11 July 2019 David Cook

IHS Markit (Nasdaq: INFO) is pleased to provide its comments regarding the European Central Bank (ECB) consultation paper (CP) on a potential mechanism for issuance and initial distribution of debt securities in the EU; European Distribution of Debt Instruments (EDDI). We are responding as a solutions provider of comprehensive product suite that facilitates the execution of primary market transactions - from origination to settlement work flows - allowing efficient collaboration between issuers, banks and investors.[1]

Introduction

IHS Markit is a world leader in critical information, analytics and solutions for the major industries and markets that drive economies worldwide. The company delivers next-generation information, analytics and solutions to customers in business, finance and government, improving their operational efficiency and providing deep insights that lead to well-informed, confident decisions. IHS Markit has more than 50,000 key business and government customers, including 80 percent of the Fortune Global 500 and the world's leading financial institutions.

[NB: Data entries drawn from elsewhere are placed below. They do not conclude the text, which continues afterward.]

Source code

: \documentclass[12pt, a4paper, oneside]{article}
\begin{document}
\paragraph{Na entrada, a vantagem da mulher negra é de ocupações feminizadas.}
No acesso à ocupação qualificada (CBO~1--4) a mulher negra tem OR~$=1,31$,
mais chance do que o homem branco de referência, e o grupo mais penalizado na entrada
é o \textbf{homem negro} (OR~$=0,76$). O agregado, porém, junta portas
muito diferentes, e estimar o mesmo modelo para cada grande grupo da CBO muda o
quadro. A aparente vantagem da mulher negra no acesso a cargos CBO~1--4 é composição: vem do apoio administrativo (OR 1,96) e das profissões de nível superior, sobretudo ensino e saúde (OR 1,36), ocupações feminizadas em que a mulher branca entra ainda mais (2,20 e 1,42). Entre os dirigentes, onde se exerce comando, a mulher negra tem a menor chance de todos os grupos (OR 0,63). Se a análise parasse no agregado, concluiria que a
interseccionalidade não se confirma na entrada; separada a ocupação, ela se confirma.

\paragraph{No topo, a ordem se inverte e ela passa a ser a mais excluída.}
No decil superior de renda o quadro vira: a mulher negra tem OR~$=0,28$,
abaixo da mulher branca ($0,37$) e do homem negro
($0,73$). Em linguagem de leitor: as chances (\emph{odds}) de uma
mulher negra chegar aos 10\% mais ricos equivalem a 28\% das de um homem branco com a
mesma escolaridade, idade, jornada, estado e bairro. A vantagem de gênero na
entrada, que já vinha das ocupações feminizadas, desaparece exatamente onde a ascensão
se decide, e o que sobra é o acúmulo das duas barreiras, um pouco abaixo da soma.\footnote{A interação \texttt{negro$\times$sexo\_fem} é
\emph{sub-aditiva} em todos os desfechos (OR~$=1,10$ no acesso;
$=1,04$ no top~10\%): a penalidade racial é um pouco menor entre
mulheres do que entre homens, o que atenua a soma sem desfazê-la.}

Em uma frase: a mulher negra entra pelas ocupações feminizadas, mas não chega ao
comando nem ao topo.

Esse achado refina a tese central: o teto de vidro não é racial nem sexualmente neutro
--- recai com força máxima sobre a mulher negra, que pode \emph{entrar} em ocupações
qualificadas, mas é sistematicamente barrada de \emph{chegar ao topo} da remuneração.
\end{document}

IHS Markit, which acquired IPREO in 2018, provides a number of services to global debt capital markets, particularly in pre-issuance markets that offer significant benefits to the market in terms of standardisation and efficiency. For example, IssueNet is a pre-issuance platform that services over 180 banks. It allows banks to price deals sooner, removes risk from the issuance process and has also implemented many innovations that have benefitted the industry such as unified bookbuilding and standard deal terms.[2]

Summary

IHS Markit supports moves to improve debt capital markets in the EU. There is scope for development in the EU market for debt securities as can be seen in the way that funding of European business is skewed heavily towards loans rather than debt, in contrast to some other economies like the United States of America. A more diversified funding market would undoubtedly benefit the European economy. IHS Markit has also been a supporter of the EU Capital Market Union initiative, engaging actively with the European Commission on a number of related issues.

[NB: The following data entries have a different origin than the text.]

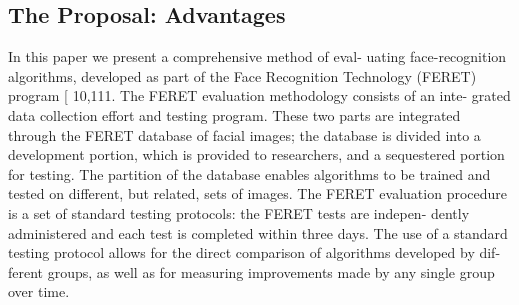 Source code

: \subsection{The Proposal: Advantages}
In this paper we present a comprehensive method of eval-
uating face-recognition
algorithms, developed as part of the
Face Recognition Technology (FERET) program [ 10,111.
The FERET evaluation methodology consists of an inte-
grated data collection effort and testing program. These
two parts are integrated through the FERET database of
facial images; the database is divided into a development
portion, which is provided to researchers, and a sequestered
portion for testing. The partition of the database enables
algorithms to be trained and tested on different, but related,
sets of images. The FERET evaluation procedure is a set of
standard testing protocols: the FERET tests are indepen-
dently administered
and each test is completed within
three days. The use of a standard testing protocol allows
for the direct comparison of algorithms developed by dif-
ferent groups, as well as for measuring improvements made
by any single group over time.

While we support the initiative to improve debt markets in Europe, it is important that the ECB fully understands and builds on global harmonisation that has taken place over the last 15 years, particularly in pre-issuance. Therefore, our main messages to the ECB are that:

  1. IHS Markit would generally support initiatives to promote harmonisation and efficiency in the debt capital market;
  2. the ECB should be fully cognisant of how the global market has developed harmonisation over recent years (particularly in pre-issuance) and understands the role of existing global platforms; and
  3. any action taken by the authorities in debt markets should ensure existing harmonisation is not unwound or fragmentation reintroduced by adopting European approaches out of line with existing global markets.

IHS Markit would be very happy to share with the ECB our experience and expertise of operating a pre-issuance platform in debt markets, something that, we believe, would be useful to the development of this policy area.

Answers to CP Questions

Q1.Please provide your views on the description of the European ecosystem for the issuance of debt instruments, in particular as regards whether you deem other actors, elements or processes relevant to complete the picture.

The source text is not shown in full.